Two NEW n8n RAG Strategies (Anthropic’s Contextual Retrieval & Late Chunking)
AI Summary
Video Summary: Techniques to Improve RAG Agent Retrieval Accuracy
- Introduction to Context Loss Problem
- RAG agents often struggle with accuracy and hallucinations due to losing context.
- Example: A Wikipedia article about Berlin illustrating the importance of context in document chunking.
- Standard RAG Document Processing
- Traditional method involves chunking documents (e.g., by sentence) which leads to loss of contextual links.
- Independent chunk embeddings may result in irrelevant or incomplete answers during retrieval.
- New Techniques to Mitigate Context Loss
- Late Chunking
- Developed by Gina AI, it involves embedding the entire document before chunking.
- Provides a more accurate representation by maintaining contextual relationships across chunks.

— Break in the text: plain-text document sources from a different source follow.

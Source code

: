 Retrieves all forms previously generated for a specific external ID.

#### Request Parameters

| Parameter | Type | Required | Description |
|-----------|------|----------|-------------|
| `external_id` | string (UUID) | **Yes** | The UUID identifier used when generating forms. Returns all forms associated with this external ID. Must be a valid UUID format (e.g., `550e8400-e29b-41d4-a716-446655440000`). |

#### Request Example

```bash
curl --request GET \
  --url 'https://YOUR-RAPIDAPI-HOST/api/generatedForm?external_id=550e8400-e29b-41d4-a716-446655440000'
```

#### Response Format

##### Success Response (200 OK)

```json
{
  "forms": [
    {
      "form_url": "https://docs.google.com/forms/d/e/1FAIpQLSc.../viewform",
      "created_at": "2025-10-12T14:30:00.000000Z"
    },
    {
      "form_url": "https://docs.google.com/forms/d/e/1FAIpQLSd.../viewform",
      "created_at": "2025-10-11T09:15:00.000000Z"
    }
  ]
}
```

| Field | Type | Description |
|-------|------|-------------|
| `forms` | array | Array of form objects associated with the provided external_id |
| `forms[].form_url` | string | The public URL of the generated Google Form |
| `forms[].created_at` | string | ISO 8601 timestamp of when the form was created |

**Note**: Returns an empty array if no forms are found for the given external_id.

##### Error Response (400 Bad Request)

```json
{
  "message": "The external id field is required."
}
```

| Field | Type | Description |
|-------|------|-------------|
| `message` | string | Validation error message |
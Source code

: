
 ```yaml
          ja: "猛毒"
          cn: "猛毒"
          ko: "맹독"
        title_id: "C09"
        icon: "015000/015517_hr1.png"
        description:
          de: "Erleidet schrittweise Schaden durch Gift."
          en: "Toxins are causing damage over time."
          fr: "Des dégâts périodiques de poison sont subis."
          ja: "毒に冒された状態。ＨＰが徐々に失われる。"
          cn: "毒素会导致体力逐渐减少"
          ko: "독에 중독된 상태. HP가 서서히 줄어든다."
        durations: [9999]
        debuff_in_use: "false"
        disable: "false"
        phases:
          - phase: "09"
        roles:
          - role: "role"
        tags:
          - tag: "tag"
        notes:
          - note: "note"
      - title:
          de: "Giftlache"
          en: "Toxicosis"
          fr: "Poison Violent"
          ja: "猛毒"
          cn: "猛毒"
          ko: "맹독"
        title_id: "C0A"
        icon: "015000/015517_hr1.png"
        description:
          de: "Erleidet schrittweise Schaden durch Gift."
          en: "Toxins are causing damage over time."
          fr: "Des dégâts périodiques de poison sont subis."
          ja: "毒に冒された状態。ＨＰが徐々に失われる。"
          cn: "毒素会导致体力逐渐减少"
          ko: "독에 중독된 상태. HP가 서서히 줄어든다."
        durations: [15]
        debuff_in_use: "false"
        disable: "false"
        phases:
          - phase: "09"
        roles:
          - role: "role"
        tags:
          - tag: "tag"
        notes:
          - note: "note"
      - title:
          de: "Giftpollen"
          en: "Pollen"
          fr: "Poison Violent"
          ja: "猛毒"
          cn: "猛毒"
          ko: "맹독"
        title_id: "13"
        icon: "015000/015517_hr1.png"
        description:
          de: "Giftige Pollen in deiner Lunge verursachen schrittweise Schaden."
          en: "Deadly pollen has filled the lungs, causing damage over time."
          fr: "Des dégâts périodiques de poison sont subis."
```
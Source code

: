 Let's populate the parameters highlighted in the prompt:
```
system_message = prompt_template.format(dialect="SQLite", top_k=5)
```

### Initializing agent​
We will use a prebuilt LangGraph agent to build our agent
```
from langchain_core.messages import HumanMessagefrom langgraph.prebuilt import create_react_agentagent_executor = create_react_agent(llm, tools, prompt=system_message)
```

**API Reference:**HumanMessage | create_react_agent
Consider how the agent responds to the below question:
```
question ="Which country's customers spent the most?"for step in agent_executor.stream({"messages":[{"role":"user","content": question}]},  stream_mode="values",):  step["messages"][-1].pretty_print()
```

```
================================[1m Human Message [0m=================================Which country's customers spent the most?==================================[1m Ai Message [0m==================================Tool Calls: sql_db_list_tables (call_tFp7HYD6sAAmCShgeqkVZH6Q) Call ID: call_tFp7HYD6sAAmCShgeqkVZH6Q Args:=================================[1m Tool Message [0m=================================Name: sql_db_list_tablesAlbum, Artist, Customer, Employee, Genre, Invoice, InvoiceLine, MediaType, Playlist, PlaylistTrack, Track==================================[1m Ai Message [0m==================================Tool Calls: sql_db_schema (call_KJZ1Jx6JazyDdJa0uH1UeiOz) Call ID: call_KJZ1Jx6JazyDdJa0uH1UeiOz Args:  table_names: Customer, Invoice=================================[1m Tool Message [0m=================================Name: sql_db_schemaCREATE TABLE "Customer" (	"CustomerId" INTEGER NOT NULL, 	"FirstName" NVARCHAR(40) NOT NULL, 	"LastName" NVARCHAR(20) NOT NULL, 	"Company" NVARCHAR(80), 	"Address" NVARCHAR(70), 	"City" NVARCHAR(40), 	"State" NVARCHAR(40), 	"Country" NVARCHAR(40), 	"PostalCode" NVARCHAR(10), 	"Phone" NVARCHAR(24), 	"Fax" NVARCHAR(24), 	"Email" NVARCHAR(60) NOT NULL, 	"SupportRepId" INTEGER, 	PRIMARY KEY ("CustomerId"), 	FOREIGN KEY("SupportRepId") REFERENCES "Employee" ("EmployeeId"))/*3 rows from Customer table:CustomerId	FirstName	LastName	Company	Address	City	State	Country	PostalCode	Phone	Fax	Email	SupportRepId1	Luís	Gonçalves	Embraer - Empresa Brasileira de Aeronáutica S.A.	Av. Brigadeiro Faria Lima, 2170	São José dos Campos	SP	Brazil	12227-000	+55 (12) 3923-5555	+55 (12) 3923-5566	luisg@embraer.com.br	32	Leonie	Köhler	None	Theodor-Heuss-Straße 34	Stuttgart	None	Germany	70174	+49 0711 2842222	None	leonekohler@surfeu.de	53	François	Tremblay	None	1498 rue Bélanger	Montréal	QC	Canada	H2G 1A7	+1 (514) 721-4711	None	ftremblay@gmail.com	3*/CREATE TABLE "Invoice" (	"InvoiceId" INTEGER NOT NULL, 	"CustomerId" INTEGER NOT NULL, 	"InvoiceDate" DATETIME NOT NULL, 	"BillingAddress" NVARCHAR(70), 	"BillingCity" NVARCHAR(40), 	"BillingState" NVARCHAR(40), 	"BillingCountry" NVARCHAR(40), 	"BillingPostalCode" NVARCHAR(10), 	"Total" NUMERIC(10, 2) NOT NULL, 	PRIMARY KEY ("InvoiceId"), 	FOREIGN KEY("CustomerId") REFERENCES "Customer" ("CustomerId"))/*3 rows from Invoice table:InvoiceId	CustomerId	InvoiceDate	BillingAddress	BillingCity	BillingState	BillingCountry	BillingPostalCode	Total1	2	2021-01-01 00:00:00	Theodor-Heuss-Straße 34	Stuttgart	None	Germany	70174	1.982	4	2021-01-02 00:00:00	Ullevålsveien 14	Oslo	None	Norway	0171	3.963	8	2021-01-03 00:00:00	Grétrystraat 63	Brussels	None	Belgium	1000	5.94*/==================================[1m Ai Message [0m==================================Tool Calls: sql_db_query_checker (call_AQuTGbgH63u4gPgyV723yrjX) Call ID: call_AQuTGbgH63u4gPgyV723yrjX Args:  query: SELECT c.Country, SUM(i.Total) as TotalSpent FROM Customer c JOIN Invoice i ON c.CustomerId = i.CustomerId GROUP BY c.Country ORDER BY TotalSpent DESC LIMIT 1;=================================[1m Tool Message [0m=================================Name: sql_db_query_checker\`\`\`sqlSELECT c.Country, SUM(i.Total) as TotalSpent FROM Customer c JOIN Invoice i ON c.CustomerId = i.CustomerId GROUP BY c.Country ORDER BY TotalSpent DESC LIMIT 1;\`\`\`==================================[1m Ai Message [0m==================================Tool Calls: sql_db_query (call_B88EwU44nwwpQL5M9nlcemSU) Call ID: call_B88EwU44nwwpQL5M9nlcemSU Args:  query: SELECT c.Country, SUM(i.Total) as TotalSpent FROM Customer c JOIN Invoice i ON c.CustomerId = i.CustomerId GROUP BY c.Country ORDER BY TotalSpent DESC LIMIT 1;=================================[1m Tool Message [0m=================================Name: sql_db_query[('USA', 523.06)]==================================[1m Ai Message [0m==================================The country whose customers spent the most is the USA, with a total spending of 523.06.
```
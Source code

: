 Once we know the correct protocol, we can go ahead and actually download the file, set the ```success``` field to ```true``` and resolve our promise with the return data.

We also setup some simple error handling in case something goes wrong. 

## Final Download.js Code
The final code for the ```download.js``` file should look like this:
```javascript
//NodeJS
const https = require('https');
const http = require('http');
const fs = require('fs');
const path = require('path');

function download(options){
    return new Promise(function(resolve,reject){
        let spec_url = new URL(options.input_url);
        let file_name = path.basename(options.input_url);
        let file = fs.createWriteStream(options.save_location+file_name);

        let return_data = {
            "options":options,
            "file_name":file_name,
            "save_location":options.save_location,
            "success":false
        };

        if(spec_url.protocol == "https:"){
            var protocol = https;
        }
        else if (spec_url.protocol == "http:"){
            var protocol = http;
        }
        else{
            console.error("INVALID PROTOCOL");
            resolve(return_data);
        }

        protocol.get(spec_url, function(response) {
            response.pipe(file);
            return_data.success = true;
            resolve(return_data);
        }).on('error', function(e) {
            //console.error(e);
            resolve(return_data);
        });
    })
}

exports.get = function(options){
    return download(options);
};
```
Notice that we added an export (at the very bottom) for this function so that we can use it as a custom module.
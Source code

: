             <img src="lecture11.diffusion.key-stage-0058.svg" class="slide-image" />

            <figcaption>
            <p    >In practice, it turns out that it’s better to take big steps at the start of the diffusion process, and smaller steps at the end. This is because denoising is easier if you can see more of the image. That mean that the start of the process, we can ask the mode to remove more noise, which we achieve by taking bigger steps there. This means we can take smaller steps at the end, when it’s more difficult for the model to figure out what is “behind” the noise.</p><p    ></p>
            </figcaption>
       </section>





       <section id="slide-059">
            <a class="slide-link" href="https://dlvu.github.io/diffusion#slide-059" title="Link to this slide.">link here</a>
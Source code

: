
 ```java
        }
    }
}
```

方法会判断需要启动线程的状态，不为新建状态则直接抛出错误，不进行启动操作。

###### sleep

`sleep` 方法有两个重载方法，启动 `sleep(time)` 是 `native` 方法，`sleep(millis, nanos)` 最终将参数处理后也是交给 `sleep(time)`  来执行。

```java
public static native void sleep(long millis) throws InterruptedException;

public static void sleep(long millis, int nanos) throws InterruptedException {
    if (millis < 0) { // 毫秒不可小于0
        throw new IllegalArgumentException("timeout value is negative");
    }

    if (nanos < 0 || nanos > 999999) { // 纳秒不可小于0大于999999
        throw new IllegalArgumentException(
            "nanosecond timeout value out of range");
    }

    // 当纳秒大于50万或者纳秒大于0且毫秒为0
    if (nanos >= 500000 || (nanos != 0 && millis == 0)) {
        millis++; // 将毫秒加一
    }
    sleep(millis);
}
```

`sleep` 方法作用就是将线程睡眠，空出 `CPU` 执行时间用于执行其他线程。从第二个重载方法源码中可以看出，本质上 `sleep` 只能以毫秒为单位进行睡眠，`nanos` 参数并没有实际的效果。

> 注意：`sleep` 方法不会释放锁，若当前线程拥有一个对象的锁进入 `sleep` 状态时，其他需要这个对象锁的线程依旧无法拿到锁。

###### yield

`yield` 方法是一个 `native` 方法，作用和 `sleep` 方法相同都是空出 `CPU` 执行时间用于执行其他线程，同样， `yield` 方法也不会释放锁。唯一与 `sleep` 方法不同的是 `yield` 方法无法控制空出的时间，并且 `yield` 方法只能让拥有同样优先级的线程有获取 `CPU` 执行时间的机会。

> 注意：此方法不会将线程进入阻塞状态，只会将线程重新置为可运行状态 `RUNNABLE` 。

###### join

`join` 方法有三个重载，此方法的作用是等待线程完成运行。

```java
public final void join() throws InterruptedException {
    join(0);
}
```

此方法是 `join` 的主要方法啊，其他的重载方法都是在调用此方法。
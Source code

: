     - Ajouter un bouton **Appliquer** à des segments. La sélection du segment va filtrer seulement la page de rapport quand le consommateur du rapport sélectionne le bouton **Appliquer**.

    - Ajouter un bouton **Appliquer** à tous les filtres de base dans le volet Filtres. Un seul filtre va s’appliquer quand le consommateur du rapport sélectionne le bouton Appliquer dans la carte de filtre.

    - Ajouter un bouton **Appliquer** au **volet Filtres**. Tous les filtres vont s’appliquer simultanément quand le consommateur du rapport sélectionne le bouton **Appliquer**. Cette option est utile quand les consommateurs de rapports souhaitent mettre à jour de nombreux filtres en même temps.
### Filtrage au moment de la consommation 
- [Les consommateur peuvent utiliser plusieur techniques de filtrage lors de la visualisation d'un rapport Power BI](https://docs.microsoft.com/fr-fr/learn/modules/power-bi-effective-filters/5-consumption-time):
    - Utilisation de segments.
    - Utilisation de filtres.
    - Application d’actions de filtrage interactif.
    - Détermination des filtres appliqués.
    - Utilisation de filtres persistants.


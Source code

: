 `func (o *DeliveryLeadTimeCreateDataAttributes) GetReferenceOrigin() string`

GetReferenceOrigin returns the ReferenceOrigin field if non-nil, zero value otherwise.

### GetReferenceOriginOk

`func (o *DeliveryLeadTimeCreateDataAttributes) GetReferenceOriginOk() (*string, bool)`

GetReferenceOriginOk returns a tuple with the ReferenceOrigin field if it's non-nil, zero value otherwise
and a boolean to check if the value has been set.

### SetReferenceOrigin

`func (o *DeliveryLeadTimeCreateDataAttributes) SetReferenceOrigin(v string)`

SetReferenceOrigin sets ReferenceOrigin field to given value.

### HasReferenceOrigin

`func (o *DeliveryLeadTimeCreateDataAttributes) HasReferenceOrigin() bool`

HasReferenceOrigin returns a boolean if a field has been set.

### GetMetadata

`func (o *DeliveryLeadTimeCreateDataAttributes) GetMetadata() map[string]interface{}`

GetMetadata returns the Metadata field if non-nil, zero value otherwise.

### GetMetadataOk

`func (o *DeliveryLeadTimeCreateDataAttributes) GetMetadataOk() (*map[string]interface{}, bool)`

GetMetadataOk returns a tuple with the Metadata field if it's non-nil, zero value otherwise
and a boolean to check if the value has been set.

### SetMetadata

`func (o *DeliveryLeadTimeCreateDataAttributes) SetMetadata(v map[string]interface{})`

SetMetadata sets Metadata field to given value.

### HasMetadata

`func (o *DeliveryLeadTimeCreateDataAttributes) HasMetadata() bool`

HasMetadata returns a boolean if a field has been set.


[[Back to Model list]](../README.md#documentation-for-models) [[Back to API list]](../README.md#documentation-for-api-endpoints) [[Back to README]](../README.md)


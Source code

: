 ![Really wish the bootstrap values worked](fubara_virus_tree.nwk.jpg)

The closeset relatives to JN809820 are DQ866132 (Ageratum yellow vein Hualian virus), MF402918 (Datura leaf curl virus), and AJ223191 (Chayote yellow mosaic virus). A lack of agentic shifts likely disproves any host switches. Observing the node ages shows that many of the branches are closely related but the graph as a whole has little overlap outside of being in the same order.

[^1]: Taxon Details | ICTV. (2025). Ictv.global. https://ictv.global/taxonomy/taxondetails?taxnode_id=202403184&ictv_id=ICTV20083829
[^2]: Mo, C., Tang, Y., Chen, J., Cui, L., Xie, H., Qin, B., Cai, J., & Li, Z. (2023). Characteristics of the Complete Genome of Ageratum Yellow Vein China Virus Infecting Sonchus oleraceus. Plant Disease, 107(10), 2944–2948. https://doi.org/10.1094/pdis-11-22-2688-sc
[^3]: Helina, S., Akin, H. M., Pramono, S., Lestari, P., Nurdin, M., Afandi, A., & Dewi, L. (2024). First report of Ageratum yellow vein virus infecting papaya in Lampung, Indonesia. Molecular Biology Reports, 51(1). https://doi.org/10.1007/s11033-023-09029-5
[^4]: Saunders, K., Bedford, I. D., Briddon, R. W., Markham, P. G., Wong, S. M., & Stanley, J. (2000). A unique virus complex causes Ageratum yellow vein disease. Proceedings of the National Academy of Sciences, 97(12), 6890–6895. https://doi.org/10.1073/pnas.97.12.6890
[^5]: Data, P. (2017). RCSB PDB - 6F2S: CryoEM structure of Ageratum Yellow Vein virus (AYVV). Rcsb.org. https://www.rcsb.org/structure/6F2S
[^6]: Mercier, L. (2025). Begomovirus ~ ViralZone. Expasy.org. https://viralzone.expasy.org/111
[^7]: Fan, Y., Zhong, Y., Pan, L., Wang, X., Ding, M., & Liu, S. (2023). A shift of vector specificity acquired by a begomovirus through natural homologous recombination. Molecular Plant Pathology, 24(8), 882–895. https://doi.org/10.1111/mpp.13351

- Long context embedding models (e.g., supporting thousands of tokens) are crucial for this approach.
- Contextual Retrieval
- Introduced by Entropic, leverages LLM capabilities by sending chunks along with the original document for context.
- Generates descriptive blurbs for each chunk to improve response accuracy.
- Employs caching to reduce processing costs for large documents.
- Implementation Insight
- Demonstration using N8N workflow for both techniques involved fetching documents, chunking, and embedding.
- Emphasis on batch processing to manage API rate limits and cost management.
- Performance Evaluation
- Results indicate improved retrieval accuracy when using late chunking and contextual retrieval, particularly with longer documents.
- Significant reductions in hallucination rates based on benchmark evaluations.
- Conclusion
- The video encourages viewers to explore these advanced RAG techniques to enhance AI systems by maintaining context, thereby improving retrieval performance.